In Defence of Literature

Note: This piece was written more than a year ago (late February 2004), as a short academic presentation. I posted about it here.

Literature does not need this defence. Literature will not disappear if a biography of Britney Spears sells better than the next Salman Rushdie novel. It is not an endangered species, because literary works are more than just commodities to be traded, although they are also that. Literature is art, and like all art, it plays more than one game.

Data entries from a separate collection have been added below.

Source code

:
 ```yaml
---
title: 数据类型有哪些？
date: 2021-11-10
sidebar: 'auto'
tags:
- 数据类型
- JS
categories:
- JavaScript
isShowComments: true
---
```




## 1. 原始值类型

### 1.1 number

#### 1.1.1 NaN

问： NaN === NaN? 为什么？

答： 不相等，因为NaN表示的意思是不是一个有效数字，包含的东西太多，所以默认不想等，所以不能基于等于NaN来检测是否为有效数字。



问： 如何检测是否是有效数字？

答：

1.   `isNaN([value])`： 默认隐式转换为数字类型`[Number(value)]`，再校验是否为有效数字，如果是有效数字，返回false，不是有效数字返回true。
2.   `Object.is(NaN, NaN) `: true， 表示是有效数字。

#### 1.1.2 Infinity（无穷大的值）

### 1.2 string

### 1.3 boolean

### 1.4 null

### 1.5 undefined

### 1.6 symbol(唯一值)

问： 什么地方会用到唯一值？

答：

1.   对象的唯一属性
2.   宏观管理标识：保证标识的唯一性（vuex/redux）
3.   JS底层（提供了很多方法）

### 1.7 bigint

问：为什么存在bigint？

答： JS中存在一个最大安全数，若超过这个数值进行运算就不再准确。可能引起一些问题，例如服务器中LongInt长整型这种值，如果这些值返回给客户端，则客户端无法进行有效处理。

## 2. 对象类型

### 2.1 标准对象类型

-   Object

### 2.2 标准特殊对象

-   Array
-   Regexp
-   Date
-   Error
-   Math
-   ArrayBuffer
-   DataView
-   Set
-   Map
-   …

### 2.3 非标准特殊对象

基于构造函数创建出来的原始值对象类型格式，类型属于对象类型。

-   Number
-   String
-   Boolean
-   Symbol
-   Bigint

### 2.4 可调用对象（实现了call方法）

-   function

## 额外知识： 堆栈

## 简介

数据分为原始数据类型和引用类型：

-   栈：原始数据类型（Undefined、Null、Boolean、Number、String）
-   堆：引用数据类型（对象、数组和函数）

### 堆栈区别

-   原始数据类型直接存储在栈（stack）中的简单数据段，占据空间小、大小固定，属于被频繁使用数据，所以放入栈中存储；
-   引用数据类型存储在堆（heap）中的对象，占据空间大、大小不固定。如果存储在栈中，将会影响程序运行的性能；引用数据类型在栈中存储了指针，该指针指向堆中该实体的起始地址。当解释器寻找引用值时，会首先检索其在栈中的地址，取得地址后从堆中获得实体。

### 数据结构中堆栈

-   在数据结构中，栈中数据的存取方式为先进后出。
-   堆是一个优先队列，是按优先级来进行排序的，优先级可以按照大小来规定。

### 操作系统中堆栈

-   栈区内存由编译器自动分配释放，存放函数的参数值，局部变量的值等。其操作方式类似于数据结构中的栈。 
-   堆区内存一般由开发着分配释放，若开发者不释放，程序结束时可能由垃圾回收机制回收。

It is common sense to suppose that a book will sell in large numbers if it appeals to a wide audience, and in a consumer culture like ours it is no great stretch to suppose that publishers and booksellers will make an effort to produce and sell such books as regularly as possible. Publishers and booksellers would like to make money, and I’m sure that no one begrudges them their daily bread. That a book appeals, or does not appeal, to a wide audience is in no way an acceptable means of determining if it is a work of literature or not. As Robertson Davies pointed out, “It is empty cynicism to say that the greatest success will result when the writer with a cabbage head and the heart of a sheep calls to readers similarly equipped” (“Spelunking” 310). That elusive thing that makes a book literature is something more than its level of popularity.

Jeanette Winterson has made some insightful comments on the relationship between the current state of the book market, and literature:

Art has been bundled away along with sport and entertainment and sometimes even charity, but it belongs by itself, a separate reality, a world apart. Readers who don’t like books that are not printed television, fast on thrills and feeling, soft on the brain, are not criticizing literature, they are missing it altogether. A work of fiction, a poem, that is literature, that is art, can only be itself, it can never substitute for anything else. Nor can anything else substitute for it. The serious writer cannot be in competition for sales and attention with the bewildering range of products from the ever expanding leisure industry. She can only offer what she has ever offered; an exceptional sensibility combined with an exceptional control over words (“Writer, Reader, Words” 35).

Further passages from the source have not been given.